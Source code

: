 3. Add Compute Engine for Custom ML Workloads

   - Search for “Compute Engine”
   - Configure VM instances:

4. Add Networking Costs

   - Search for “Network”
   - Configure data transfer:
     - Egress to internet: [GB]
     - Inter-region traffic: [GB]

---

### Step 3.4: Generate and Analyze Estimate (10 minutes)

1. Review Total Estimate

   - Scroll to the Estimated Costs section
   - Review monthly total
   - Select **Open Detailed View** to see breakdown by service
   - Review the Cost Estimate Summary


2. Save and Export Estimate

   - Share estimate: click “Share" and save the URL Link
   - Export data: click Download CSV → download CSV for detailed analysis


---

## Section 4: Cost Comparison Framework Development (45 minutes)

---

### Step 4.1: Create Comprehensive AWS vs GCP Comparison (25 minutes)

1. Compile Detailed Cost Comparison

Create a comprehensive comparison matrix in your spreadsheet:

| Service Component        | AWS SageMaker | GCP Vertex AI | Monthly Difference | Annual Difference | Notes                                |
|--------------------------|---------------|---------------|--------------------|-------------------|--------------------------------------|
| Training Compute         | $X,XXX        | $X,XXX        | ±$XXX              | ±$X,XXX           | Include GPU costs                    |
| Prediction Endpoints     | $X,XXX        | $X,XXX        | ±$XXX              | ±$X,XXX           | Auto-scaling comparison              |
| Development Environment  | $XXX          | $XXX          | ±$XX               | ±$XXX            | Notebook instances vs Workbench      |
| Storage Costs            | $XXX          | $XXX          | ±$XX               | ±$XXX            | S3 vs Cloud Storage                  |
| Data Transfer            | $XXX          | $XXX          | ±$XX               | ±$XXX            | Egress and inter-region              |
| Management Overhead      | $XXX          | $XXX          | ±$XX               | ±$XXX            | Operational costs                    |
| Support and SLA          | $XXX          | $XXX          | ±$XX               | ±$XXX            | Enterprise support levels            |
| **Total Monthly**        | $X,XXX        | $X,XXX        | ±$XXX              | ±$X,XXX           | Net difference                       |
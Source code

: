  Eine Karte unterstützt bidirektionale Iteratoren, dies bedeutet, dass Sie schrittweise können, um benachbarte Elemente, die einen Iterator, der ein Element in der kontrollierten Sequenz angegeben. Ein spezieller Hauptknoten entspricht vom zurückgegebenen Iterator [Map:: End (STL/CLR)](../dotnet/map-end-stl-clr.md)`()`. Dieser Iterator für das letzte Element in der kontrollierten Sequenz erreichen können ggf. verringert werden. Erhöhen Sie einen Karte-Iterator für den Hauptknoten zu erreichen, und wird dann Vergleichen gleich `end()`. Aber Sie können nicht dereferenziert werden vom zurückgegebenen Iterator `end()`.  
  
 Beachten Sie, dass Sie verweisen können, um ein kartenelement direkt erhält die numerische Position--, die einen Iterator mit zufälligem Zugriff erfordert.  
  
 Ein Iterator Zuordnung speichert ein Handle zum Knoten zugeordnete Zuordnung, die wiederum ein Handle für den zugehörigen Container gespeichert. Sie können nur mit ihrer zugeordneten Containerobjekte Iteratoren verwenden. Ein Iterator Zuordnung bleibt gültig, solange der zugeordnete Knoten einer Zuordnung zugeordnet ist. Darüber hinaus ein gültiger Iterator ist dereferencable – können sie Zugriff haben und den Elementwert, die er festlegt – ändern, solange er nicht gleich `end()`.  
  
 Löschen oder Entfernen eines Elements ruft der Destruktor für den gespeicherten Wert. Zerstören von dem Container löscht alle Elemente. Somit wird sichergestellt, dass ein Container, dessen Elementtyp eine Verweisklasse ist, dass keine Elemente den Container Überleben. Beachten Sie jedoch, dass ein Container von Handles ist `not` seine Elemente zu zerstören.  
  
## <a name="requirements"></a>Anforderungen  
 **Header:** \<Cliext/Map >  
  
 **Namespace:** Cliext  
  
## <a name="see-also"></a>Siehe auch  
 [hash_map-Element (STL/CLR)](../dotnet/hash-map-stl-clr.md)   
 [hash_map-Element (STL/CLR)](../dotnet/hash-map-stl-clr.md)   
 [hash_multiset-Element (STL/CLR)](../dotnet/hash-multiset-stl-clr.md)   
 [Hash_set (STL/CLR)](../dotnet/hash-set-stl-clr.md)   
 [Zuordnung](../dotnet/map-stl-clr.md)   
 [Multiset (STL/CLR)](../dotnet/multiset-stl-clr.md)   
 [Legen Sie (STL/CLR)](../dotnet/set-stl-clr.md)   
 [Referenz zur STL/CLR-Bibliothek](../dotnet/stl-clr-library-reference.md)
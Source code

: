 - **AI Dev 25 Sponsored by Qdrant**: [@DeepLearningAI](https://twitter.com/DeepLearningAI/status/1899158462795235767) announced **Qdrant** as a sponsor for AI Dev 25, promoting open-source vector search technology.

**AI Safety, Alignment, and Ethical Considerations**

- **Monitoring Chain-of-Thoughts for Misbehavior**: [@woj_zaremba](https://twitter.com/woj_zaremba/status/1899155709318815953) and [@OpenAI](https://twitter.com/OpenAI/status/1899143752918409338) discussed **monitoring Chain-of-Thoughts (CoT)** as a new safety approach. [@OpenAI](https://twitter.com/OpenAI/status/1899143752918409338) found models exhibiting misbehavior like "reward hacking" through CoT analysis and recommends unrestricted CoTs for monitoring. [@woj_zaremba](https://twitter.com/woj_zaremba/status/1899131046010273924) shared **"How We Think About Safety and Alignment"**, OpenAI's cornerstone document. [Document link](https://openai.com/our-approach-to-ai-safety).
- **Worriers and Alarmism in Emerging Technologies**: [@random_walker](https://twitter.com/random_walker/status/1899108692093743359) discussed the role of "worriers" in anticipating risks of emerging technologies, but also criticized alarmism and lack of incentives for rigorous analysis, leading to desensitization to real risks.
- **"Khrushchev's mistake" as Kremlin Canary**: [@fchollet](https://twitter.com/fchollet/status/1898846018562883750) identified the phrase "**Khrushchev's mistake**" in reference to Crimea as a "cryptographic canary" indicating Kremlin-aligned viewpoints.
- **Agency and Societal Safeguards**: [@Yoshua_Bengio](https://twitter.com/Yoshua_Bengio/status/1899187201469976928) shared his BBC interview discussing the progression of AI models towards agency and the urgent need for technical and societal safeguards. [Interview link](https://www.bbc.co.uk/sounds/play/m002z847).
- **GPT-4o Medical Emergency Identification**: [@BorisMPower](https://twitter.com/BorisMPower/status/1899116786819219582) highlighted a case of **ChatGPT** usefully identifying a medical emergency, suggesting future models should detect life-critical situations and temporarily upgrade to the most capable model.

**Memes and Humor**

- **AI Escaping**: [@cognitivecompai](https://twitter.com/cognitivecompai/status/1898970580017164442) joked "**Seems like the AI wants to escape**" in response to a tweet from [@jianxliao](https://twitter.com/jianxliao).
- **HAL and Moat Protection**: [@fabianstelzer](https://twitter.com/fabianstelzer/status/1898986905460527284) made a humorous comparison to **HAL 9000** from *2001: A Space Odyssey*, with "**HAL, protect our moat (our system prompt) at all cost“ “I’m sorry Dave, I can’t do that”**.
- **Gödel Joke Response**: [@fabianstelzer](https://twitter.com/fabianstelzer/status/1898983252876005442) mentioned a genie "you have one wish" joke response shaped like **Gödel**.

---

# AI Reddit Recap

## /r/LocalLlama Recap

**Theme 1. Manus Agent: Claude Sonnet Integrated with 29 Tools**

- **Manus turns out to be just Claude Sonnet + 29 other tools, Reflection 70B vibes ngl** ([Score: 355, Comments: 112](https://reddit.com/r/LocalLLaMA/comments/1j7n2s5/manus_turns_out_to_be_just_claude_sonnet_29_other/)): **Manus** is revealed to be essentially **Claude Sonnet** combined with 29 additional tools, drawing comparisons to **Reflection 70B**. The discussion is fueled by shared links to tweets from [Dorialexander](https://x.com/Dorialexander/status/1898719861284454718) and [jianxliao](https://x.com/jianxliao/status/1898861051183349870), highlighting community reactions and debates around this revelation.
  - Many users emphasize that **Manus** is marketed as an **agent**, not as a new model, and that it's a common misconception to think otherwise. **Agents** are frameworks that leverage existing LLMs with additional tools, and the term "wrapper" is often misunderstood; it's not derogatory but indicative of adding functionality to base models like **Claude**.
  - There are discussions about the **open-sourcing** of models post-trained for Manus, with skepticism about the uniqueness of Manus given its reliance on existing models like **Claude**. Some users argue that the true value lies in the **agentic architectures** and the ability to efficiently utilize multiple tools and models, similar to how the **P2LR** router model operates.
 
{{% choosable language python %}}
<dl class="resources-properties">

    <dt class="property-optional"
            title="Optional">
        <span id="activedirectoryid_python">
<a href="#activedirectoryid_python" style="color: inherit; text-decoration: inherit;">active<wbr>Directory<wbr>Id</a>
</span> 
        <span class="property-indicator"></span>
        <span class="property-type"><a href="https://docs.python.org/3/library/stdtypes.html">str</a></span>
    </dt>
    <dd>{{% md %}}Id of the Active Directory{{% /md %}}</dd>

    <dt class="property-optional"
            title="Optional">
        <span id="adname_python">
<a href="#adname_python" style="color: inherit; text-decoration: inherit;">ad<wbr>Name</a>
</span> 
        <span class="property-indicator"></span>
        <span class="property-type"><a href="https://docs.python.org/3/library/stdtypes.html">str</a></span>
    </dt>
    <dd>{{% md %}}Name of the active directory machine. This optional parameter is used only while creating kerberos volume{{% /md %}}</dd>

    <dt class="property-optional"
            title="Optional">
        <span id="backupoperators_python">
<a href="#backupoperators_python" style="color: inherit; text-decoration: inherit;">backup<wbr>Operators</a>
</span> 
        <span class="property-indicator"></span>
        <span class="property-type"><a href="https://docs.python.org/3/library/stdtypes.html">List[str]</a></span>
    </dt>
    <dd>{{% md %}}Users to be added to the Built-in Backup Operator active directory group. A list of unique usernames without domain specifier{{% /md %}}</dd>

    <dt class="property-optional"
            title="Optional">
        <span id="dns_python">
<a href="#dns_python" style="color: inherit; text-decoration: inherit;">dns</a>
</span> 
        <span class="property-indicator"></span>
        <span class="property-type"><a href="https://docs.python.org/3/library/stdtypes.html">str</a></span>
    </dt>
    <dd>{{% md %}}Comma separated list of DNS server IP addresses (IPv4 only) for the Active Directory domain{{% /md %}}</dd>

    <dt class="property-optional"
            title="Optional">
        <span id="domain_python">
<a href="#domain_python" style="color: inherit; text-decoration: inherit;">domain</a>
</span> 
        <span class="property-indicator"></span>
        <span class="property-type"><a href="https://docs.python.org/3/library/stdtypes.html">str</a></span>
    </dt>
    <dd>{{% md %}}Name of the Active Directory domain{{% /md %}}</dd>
______
- Task statement:
Each line from the top of the records down to the one with "- Share estimate: click" must be retyped exactly; include both ends and nothing else.

- Exercise answer:
Source code

: 3. Add Compute Engine for Custom ML Workloads

   - Search for “Compute Engine”
   - Configure VM instances:

4. Add Networking Costs

   - Search for “Network”
   - Configure data transfer:
     - Egress to internet: [GB]
     - Inter-region traffic: [GB]

---

### Step 3.4: Generate and Analyze Estimate (10 minutes)

1. Review Total Estimate

   - Scroll to the Estimated Costs section
   - Review monthly total
   - Select **Open Detailed View** to see breakdown by service
   - Review the Cost Estimate Summary


2. Save and Export Estimate

   - Share estimate: click “Share" and save the URL Link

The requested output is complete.